Stored dataset items:

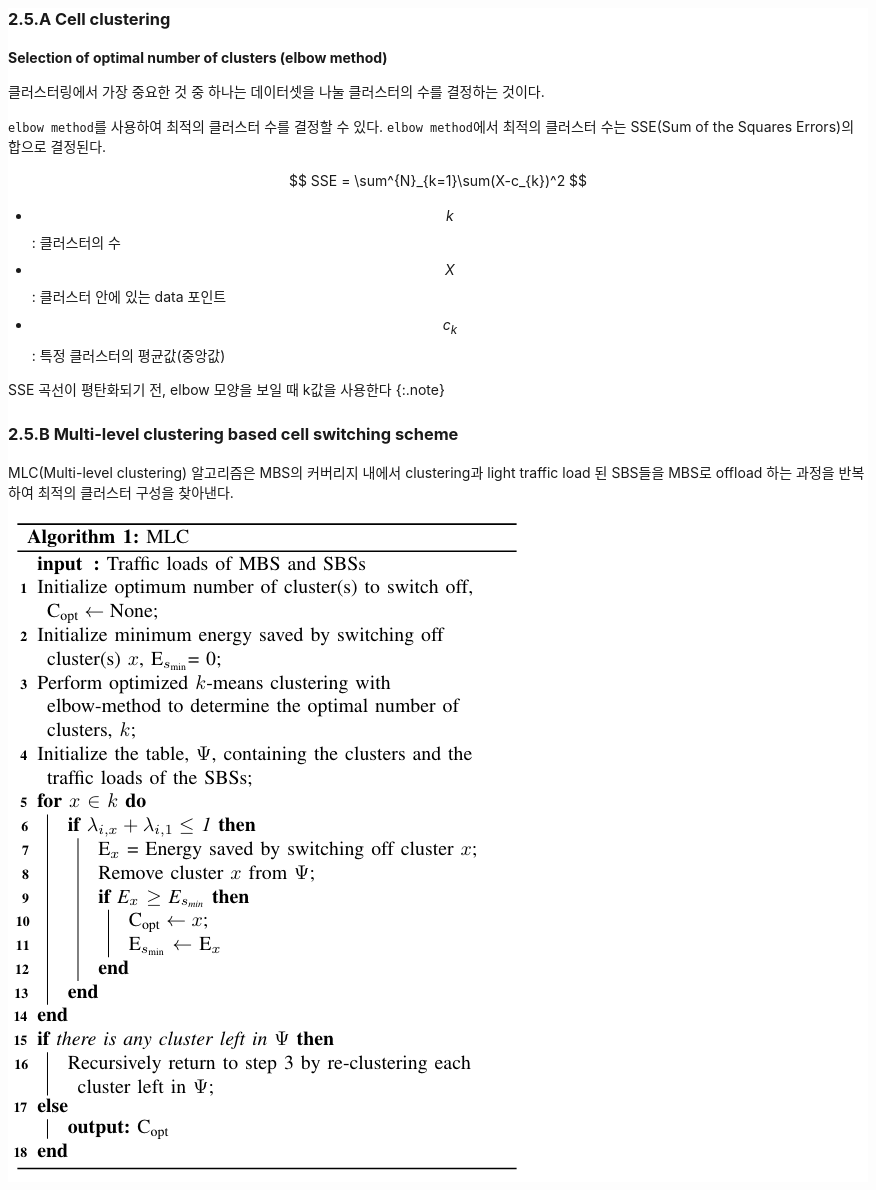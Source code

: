 
### 2.5.A Cell clustering

**Selection of optimal number of clusters (elbow method)**

클러스터링에서 가장 중요한 것 중 하나는 데이터셋을 나눌 클러스터의 수를 결정하는 것이다.

`elbow method`를 사용하여 최적의 클러스터 수를 결정할 수 있다.  `elbow method`에서 최적의 클러스터 수는 SSE(Sum of the Squares Errors)의 합으로 결정된다.

$$ SSE = \sum^{N}_{k=1}\sum(X-c_{k})^2 $$

- $$k$$: 클러스터의 수
- $$X$$: 클러스터 안에 있는 data 포인트
- $$c_k$$: 특정 클러스터의 평균값(중앙값)

SSE 곡선이 평탄화되기 전, elbow 모양을 보일 때 k값을 사용한다
{:.note}

### 2.5.B Multi-level clustering based cell switching scheme

MLC(Multi-level clustering) 알고리즘은 MBS의 커버리지 내에서 clustering과 light traffic load 된 SBS들을 MBS로 offload 하는 과정을 반복하여 최적의 클러스터 구성을 찾아낸다.

![figure.2](/assets/img/blog/lightweight-cs/figure.2.png)
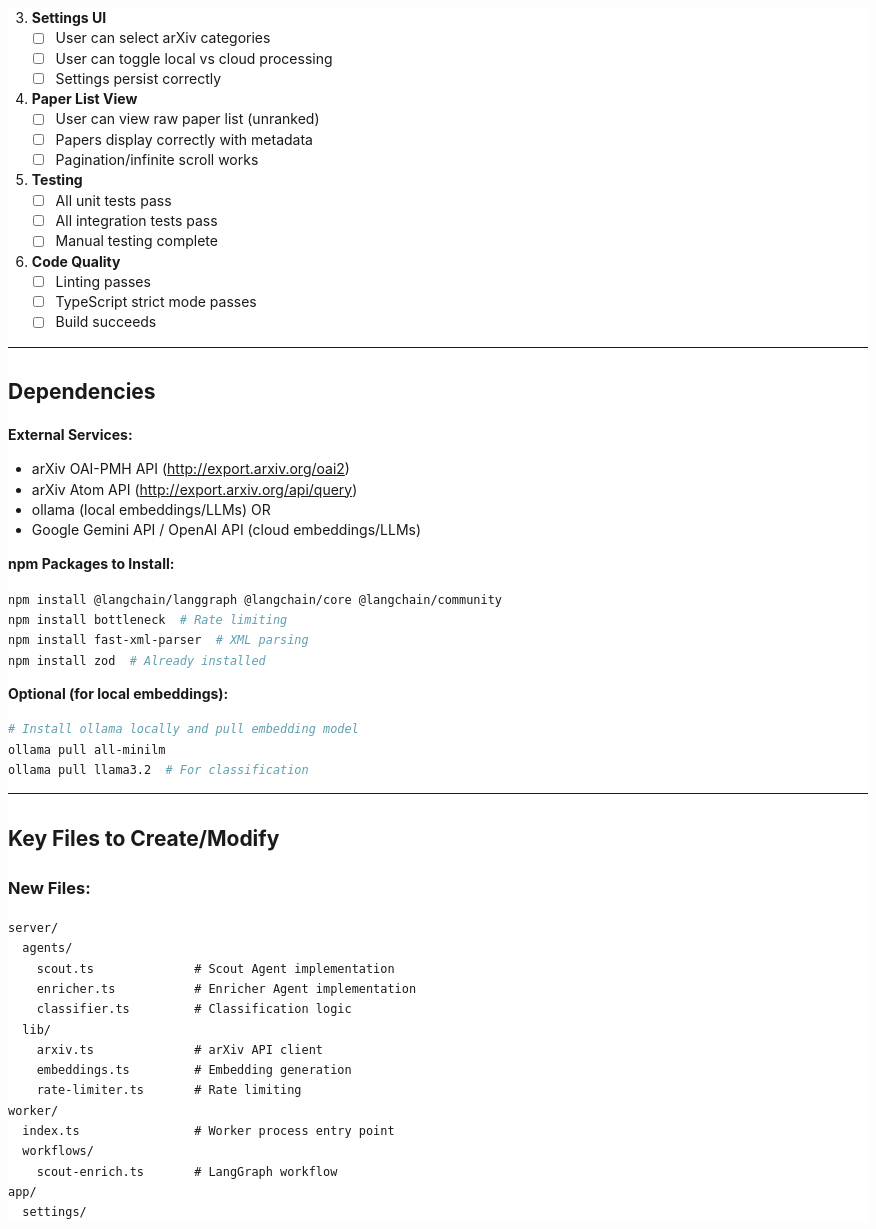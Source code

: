 3. **Settings UI**
   - [ ] User can select arXiv categories
   - [ ] User can toggle local vs cloud processing
   - [ ] Settings persist correctly

4. **Paper List View**
   - [ ] User can view raw paper list (unranked)
   - [ ] Papers display correctly with metadata
   - [ ] Pagination/infinite scroll works

5. **Testing**
   - [ ] All unit tests pass
   - [ ] All integration tests pass
   - [ ] Manual testing complete

6. **Code Quality**
   - [ ] Linting passes
   - [ ] TypeScript strict mode passes
   - [ ] Build succeeds

---

## Dependencies

**External Services:**
- arXiv OAI-PMH API (http://export.arxiv.org/oai2)
- arXiv Atom API (http://export.arxiv.org/api/query)
- ollama (local embeddings/LLMs) OR
- Google Gemini API / OpenAI API (cloud embeddings/LLMs)

**npm Packages to Install:**
```bash
npm install @langchain/langgraph @langchain/core @langchain/community
npm install bottleneck  # Rate limiting
npm install fast-xml-parser  # XML parsing
npm install zod  # Already installed
```

**Optional (for local embeddings):**
```bash
# Install ollama locally and pull embedding model
ollama pull all-minilm
ollama pull llama3.2  # For classification
```

---

## Key Files to Create/Modify

### New Files:
```
server/
  agents/
    scout.ts              # Scout Agent implementation
    enricher.ts           # Enricher Agent implementation
    classifier.ts         # Classification logic
  lib/
    arxiv.ts              # arXiv API client
    embeddings.ts         # Embedding generation
    rate-limiter.ts       # Rate limiting
worker/
  index.ts                # Worker process entry point
  workflows/
    scout-enrich.ts       # LangGraph workflow
app/
  settings/
```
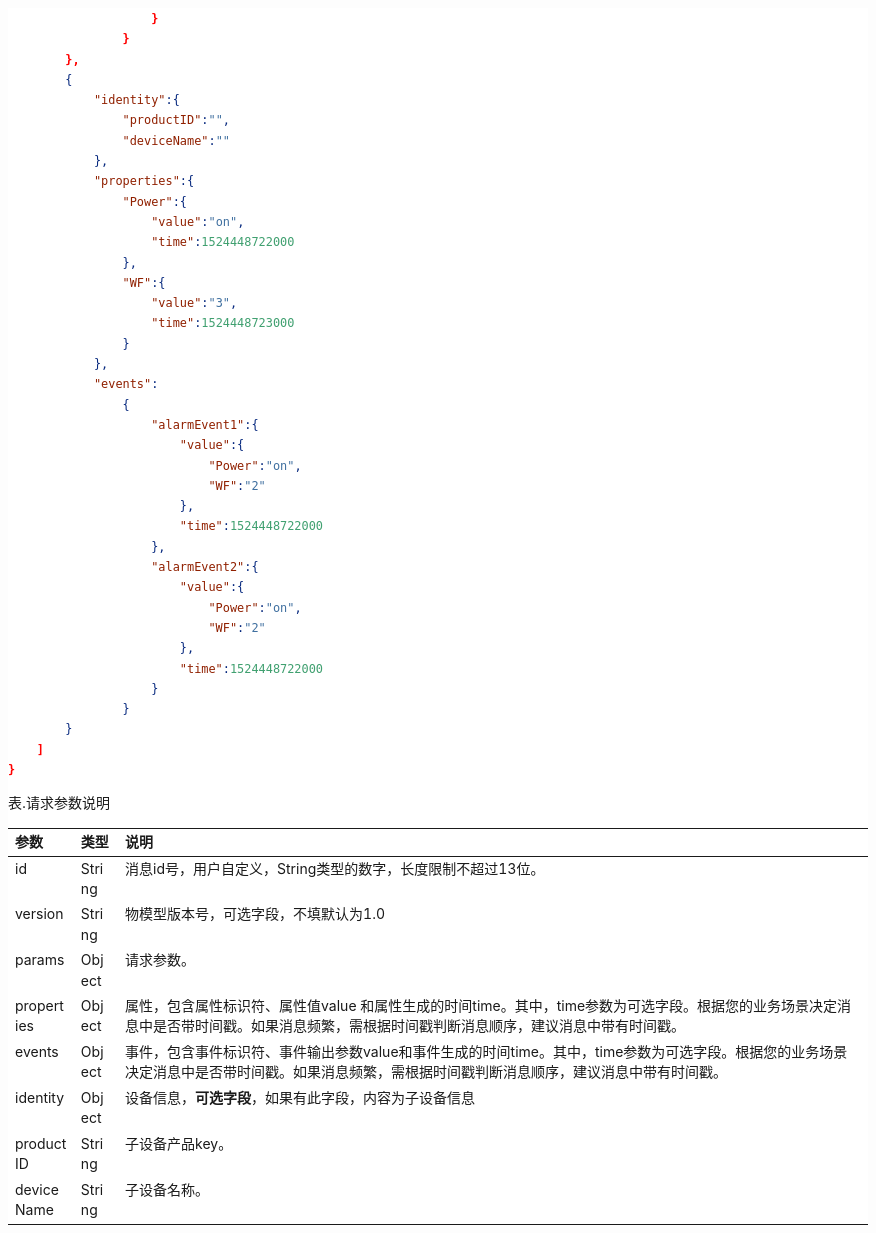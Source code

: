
 ```json
                    }
                }
        },
        {
            "identity":{
                "productID":"",
                "deviceName":""
            },
            "properties":{
                "Power":{
                    "value":"on",
                    "time":1524448722000
                },
                "WF":{
                    "value":"3",
                    "time":1524448723000
                }
            },
            "events":
                {
                    "alarmEvent1":{
                        "value":{
                            "Power":"on",
                            "WF":"2"
                        },
                        "time":1524448722000
                    },
                    "alarmEvent2":{
                        "value":{
                            "Power":"on",
                            "WF":"2"
                        },
                        "time":1524448722000
                    }
                }
        }
    ]
}
```

表.请求参数说明

| 参数       | 类型   | 说明                                                                                                                                                                                          |
| :--------- | :----- | :-------------------------------------------------------------------------------------------------------------------------------------------------------------------------------------------- |
| id         | String | 消息id号，用户自定义，String类型的数字，长度限制不超过13位。                                                                                                                                  |
| version    | String | 物模型版本号，可选字段，不填默认为1.0                                                                                                                                                         |
| params     | Object | 请求参数。                                                                                                                                                                                    |
| properties | Object | 属性，包含属性标识符、属性值value 和属性生成的时间time。其中，time参数为可选字段。根据您的业务场景决定消息中是否带时间戳。如果消息频繁，需根据时间戳判断消息顺序，建议消息中带有时间戳。      |
| events     | Object | 事件，包含事件标识符、事件输出参数value和事件生成的时间time。其中，time参数为可选字段。根据您的业务场景决定消息中是否带时间戳。如果消息频繁，需根据时间戳判断消息顺序，建议消息中带有时间戳。 |
| identity   | Object | 设备信息，**可选字段**，如果有此字段，内容为子设备信息                                                                                                                             |
| productID  | String | 子设备产品key。                                                                                                                                                                               |
| deviceName | String | 子设备名称。                                                                                                                                                                                  |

- EXERCISE GOAL -
Going through the records above line by line, tally those with the word "events" and answer with the number only.

- TASK RESULT -
2